If there is to be any hope of a peaceful future in the war-torn region of Sudan, food and education must be provided for all children. Catholic Relief Services (CRS) is helping the United Nations World Food Programme (WFP) provide school meals in Darfur, but there is far more to this work than delivering the food.
Kitchens, food storage rooms, and water tanks are some of the facilities needed to prepare these school meals. This is a significant challenge with schools located in refugee camps or in remote, rural areas. Hani El-Mahdi, head of programming in Northern Sudan, discusses the role of Catholic Relief Services in supporting school feeding in Darfur.
What type of construction did the schools need so they could take part in the WFP school feeding program?
Catholic Relief Services has been building permanent kitchens and food storage rooms to enable schools in West Darfur to participate in the WFP school feeding program. This activity is necessary to enable the schools to safely store food and cooking equipment, as many of the schools are in camps for internally displaced people (IDP) and in remote rural areas up the northern corridor of West Darfur, which runs north of El Geneina along the Sudan-Chad border for about 85 miles.
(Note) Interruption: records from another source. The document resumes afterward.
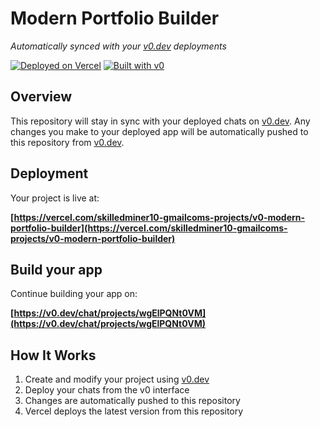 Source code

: # Modern Portfolio Builder

*Automatically synced with your [v0.dev](https://v0.dev) deployments*

[![Deployed on Vercel](https://img.shields.io/badge/Deployed%20on-Vercel-black?style=for-the-badge&logo=vercel)](https://vercel.com/skilledminer10-gmailcoms-projects/v0-modern-portfolio-builder)
[![Built with v0](https://img.shields.io/badge/Built%20with-v0.dev-black?style=for-the-badge)](https://v0.dev/chat/projects/wgElPQNt0VM)

## Overview

This repository will stay in sync with your deployed chats on [v0.dev](https://v0.dev).
Any changes you make to your deployed app will be automatically pushed to this repository from [v0.dev](https://v0.dev).

## Deployment

Your project is live at:

**[https://vercel.com/skilledminer10-gmailcoms-projects/v0-modern-portfolio-builder](https://vercel.com/skilledminer10-gmailcoms-projects/v0-modern-portfolio-builder)**

## Build your app

Continue building your app on:

**[https://v0.dev/chat/projects/wgElPQNt0VM](https://v0.dev/chat/projects/wgElPQNt0VM)**

## How It Works

1. Create and modify your project using [v0.dev](https://v0.dev)
2. Deploy your chats from the v0 interface
3. Changes are automatically pushed to this repository
4. Vercel deploys the latest version from this repository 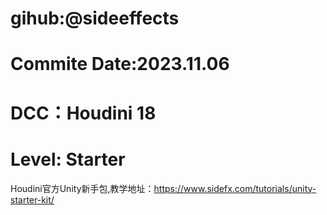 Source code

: # gihub:@sideeffects
# Commite Date:2023.11.06
# DCC：Houdini 18 
# Level: Starter

Houdini官方Unity新手包,教学地址：https://www.sidefx.com/tutorials/unity-starter-kit/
Catholic Relief Services is also installing water tanks in targeted schools so school cooks have easy access to water for cooking and cleaning. Hand-washing facilities are also being constructed.
In addition, Catholic Relief Services collaborated with the State Department of Forestry and Ministry of Education to train the school cooks in the construction and maintenance of fuel-efficient stoves made from mud and cow dung. These stoves use significantly less firewood and cook food much faster compared to conventional mud-and-brick stoves.
This activity promotes environment-friendly activities both in the schools and in the community, as the cooks have built small stoves for their homes and are promoting use of these stoves among their neighbors.
How many schools in Darfur were assisted by CRS in this project?
Twenty-two schools in West Darfur were assisted by the project in 2008. This has enabled more than 15,000 students to have a midday meal in their schools.
Since 2004, El Geneina has experienced a huge of influx of internally displaced people and a corresponding increase in demand for schools. As a result, Catholic Relief Services has focused our interventions in schools located within and near camps for displaced people in El Geneina, having built kitchens and food storage rooms in six IDP schools and in eleven schools that serve both displaced and host community children. Catholic Relief Services also constructed facilities for five schools in the northernmost West Darfur locality of Kulbus.
Catholic Relief Services is the only humanitarian agency providing educational support in the hard-to-reach and underserved northern corridor of West Darfur. In many of these schools the students come from IDP, nomadic and host communities.
In addition to assistance provided to the five schools in Kulbus, by March 2009 Catholic Relief Services will finish the construction of an additional 10 kitchens and food storage rooms in schools in towns and villages in the northern corridor.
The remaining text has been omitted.